La tesis central del libro es que la revolución neolítica nos «sacó» de la naturaleza, en el sentido que nos liberó del dominio de la selección natural; y la revolución industrial nos empezó a convertir en gestores del planeta. Aunque se acusa al ser humano de ser el culpable de la «sexta gran extinción», lo cierto es que aún no se puede sentenciar que sea así, «pues carecemos de los datos necesarios para cotejar la tasa de extinción actual con las tasas del pasado», dice Trefil (p. 147). Además, «no está claro que el ritmo de extinción actual constituya un caso sin precedentes» (p. 154).
En efecto, hace «tan sólo» 13 millones de años se extinguieron el 30% de las especies, y este episodio no es considerado una gran extinción masiva. Dado que las extinciones de especies son inevitables y resulta imposible conservar todas, le toca decidir al hombre cuáles son las que habrá de preservar. A la luz de estos principios se pasa revista a toda una serie de cuestiones debatidas en la actualidad (además de si el hombre incide o no en las extinciones actuales, se analiza el calentamiento global, la contaminación, el cultivo de productos transgénicos, etc.).

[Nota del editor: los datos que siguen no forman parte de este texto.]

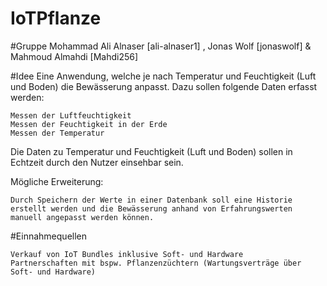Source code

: # IoTPflanze

#Gruppe
Mohammad Ali Alnaser [ali-alnaser1] , Jonas Wolf [jonaswolf] & Mahmoud Almahdi [Mahdi256]

#Idee
Eine Anwendung, welche je nach Temperatur und Feuchtigkeit (Luft und Boden) die Bewässerung anpasst. Dazu sollen folgende Daten erfasst werden:

    Messen der Luftfeuchtigkeit
    Messen der Feuchtigkeit in der Erde
    Messen der Temperatur

Die Daten zu Temperatur und Feuchtigkeit (Luft und Boden) sollen in Echtzeit durch den Nutzer einsehbar sein.

Mögliche Erweiterung:

    Durch Speichern der Werte in einer Datenbank soll eine Historie erstellt werden und die Bewässerung anhand von Erfahrungswerten manuell angepasst werden können.

#Einnahmequellen

    Verkauf von IoT Bundles inklusive Soft- und Hardware
    Partnerschaften mit bspw. Pflanzenzüchtern (Wartungsverträge über Soft- und Hardware)

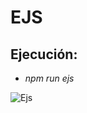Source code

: # EJS

## Ejecución:

- *npm run ejs*

![Ejs](https://user-images.githubusercontent.com/4382527/159143682-6dc9601c-06c1-4741-91bc-8c99812f95aa.gif)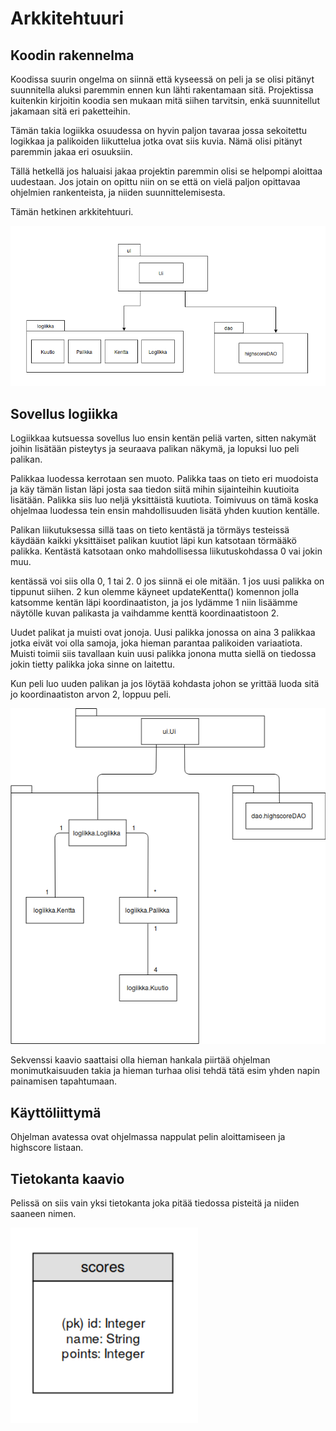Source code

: # Arkkitehtuuri

## Koodin rakennelma

Koodissa suurin ongelma on siinnä että kyseessä on peli ja se olisi pitänyt suunnitella aluksi paremmin ennen kun lähti rakentamaan sitä.
Projektissa kuitenkin kirjoitin koodia sen mukaan mitä siihen tarvitsin, enkä suunnitellut jakamaan sitä eri paketteihin.

Tämän takia logiikka osuudessa on hyvin paljon tavaraa jossa sekoitettu logikkaa ja palikoiden liikuttelua jotka ovat siis kuvia. 
Nämä olisi pitänyt paremmin jakaa eri osuuksiin.

Tällä hetkellä jos haluaisi jakaa projektin paremmin olisi se helpompi aloittaa uudestaan.
Jos jotain on opittu niin on se että on vielä paljon opittavaa ohjelmien rankenteista, ja niiden suunnittelemisesta.

Tämän hetkinen arkkitehtuuri.

<img src="https://github.com/LKonsta/ot-harjoitustyo/blob/master/dokumentaatio/arkkitehtuuri.png" width="700">

## Sovellus logiikka

Logiikkaa kutsuessa sovellus luo ensin kentän peliä varten, sitten nakymät joihin lisätään pisteytys ja seuraava palikan näkymä, ja lopuksi luo peli palikan.

Palikkaa luodessa kerrotaan sen muoto. Palikka taas on tieto eri muodoista ja käy tämän listan läpi josta saa tiedon siitä mihin sijainteihin kuutioita lisätään.
Palikka siis luo neljä yksittäistä kuutiota. Toimivuus on tämä koska ohjelmaa luodessa tein ensin mahdollisuuden lisätä yhden kuution kentälle. 

Palikan liikutuksessa sillä taas on tieto kentästä ja törmäys testeissä käydään kaikki yksittäiset palikan kuutiot läpi kun katsotaan törmääkö palikka.
Kentästä katsotaan onko mahdollisessa liikutuskohdassa 0 vai jokin muu.

kentässä voi siis olla 0, 1 tai 2. 0 jos siinnä ei ole mitään. 1 jos uusi palikka on tippunut siihen. 
2 kun olemme käyneet updateKentta() komennon jolla katsomme kentän läpi koordinaatiston, ja jos lydämme 1 niin lisäämme näytölle kuvan palikasta ja vaihdamme kenttä koordinaatistoon 2.

Uudet palikat ja muisti ovat jonoja. Uusi palikka jonossa on aina 3 palikkaa jotka eivät voi olla samoja, joka hieman parantaa palikoiden variaatiota. 
Muisti toimii siis tavallaan kuin uusi palikka jonona mutta siellä on tiedossa jokin tietty palikka joka sinne on laitettu. 

Kun peli luo uuden palikan ja jos löytää kohdasta johon se yrittää luoda sitä jo koordinaatiston arvon 2, loppuu peli.

<img src="https://github.com/LKonsta/ot-harjoitustyo/blob/master/dokumentaatio/logiikka.png" width="700">  

Sekvenssi kaavio saattaisi olla hieman hankala piirtää ohjelman monimutkaisuuden takia ja hieman turhaa olisi tehdä tätä esim yhden napin painamisen tapahtumaan. 

## Käyttöliittymä

Ohjelman avatessa ovat ohjelmassa nappulat pelin aloittamiseen ja highscore listaan.

## Tietokanta kaavio

Pelissä on siis vain yksi tietokanta joka pitää tiedossa pisteitä ja niiden saaneen nimen.

<img src="https://github.com/LKonsta/ot-harjoitustyo/blob/master/dokumentaatio/tietokanta.png" width="300">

La conclusión de Trefil es que, si bien en el pasado hemos cometido excesos y errores indudablemente dañinos para el medio ambiente, lo cierto es que cuando el ingenio humano se ha aplicado con interés ha sido capaz de hallar las soluciones que permiten una superación razonable de las dificultades. A la vez, no podemos dejarnos dominar por un optimismo ciego pensando que la tecnología tiene una capacidad infinita de subsanar nuestros errores o excesos en materia ecológica. Por tanto, «en la mayoría de los casos seremos capaces de prever los efectos de lo que nos propongamos hacer y con el tiempo también adquiriremos la facultad de saber cuándo conducirnos con más cuidado. Y estas son, a fin de cuentas, las únicas herramientas que necesitamos para gestionar el planeta» (p. 245).
En cualquier caso, la ciencia, según Trefil, no tiene la última palabra: la política, la moral y la religión también tienen algo importante que decir y, por ello, derecho a ser escuchadas. Pues, no en vano, Trefil considera que la religión expresa «profundas verdades acerca del mundo» (p. 78). Al fin y al cabo, «en última instancia, cualquier justificación que se haga de una opción ecológica nace de sentimientos de una honda raigambre moral o ética» (p. 262). Así, frente a un ecologismo al uso, que propone el cuidado del medio en pro de la propia naturaleza, Trefil contrapone un ecologismo humanista según el cual «el medio ambiente debe gestionarse en beneficio del ser humano» (p. 263).